Being Easter Sunday and all that, I felt redemption for something I wrote in passing reference about Rachael Maddow. I called the MSNBC cable news hostess a "liberal flame thrower."
Maddow is, yes, a liberal. The "flame thrower" element is a description applied by Fox's Bill O'Reilly for anyone on the left of which he disagrees.
I'm in agreement with Ms. Maddow more often than not.
As is so often the case, the post in question mentioned Maddow once in a critical review of MSNBC's new primetime host Ed Schultz. The comments from readers on The Moderate Voice and my own blog all chastised me for my Maddow characterization.
I stand corrected.
From a pure journalistic perspective, Maddow is the best interviewer on television since the death of Tim Russert.
A Rhodes scholar, she does her homework. Her producers have the intelligence to allow her enough time to probe deep into a guest's responses. In this regard, she's a bulldog. She's relentless. And she carries it out in a low-key professional manner. No yelling and insulting ala O'Reilly and his sidekick Sean Hannity.
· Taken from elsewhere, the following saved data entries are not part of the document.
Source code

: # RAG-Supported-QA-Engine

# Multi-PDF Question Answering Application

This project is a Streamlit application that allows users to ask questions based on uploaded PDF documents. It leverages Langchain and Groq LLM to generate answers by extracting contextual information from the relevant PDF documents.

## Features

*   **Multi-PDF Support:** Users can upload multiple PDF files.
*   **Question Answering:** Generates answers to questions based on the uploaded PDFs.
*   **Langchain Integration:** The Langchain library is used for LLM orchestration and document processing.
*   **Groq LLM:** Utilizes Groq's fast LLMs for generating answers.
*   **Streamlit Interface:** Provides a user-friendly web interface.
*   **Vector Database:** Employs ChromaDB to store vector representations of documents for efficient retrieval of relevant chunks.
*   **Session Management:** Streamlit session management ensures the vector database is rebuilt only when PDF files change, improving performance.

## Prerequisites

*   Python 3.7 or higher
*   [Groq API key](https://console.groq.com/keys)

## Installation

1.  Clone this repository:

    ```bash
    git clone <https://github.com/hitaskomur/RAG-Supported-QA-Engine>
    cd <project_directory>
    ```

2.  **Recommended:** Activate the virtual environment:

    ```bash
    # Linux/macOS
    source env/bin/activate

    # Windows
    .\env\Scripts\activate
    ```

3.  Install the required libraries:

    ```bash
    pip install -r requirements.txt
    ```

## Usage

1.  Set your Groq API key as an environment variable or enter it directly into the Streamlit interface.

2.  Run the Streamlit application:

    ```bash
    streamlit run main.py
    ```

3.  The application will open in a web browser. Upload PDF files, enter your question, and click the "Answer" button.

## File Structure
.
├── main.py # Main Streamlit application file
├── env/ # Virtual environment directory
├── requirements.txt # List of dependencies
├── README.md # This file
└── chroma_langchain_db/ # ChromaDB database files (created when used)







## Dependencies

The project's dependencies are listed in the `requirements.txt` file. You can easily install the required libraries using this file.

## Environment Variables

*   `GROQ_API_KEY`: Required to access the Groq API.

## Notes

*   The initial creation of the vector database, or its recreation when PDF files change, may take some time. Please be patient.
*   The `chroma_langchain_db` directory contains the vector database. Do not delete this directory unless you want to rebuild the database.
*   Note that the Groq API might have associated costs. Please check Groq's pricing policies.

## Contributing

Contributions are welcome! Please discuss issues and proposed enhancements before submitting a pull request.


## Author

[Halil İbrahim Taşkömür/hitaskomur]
Furthermore, Maddow is an excellent teacher. She can grasp a complex subject such as the budget reconciliation bill and explain it in language a fifth grader can understand. I'm a political junkie and not embarrassed to admit how much I learned about the U.S. Senate's 60-vote majority cloister rule after listening to Maddow's explanation.
She also offers provocative guests, experts in their fields, one seldom sees on MSNBC, CNN or Fox. Maddow is not a Washington Beltway protege which works to her advantage.
When she sticks to politics or relative substantive issues, Maddow is on firm ground even if one disagrees with her slants, angles and any other agendas on her platter.
And, unlike most TV hosts, she not only apologizes for errors or misstatements from previous shows, she corrects "mischaracterizations" as was the case of describing Colin Powell as "uncomfortable" with a series of questions she asked the former Secretary of State. Powell said that wasn't the case, she reported the following day.
She does tend to be a little prissy with those "Holy Mackerel" stories. The "GOP In Exile" and the show's concluding segment are fluffy time killers, but, by and large, she offers an informative and entertaining show.
"The Rachael Maddow Show" is like a fine wine. It grows on you.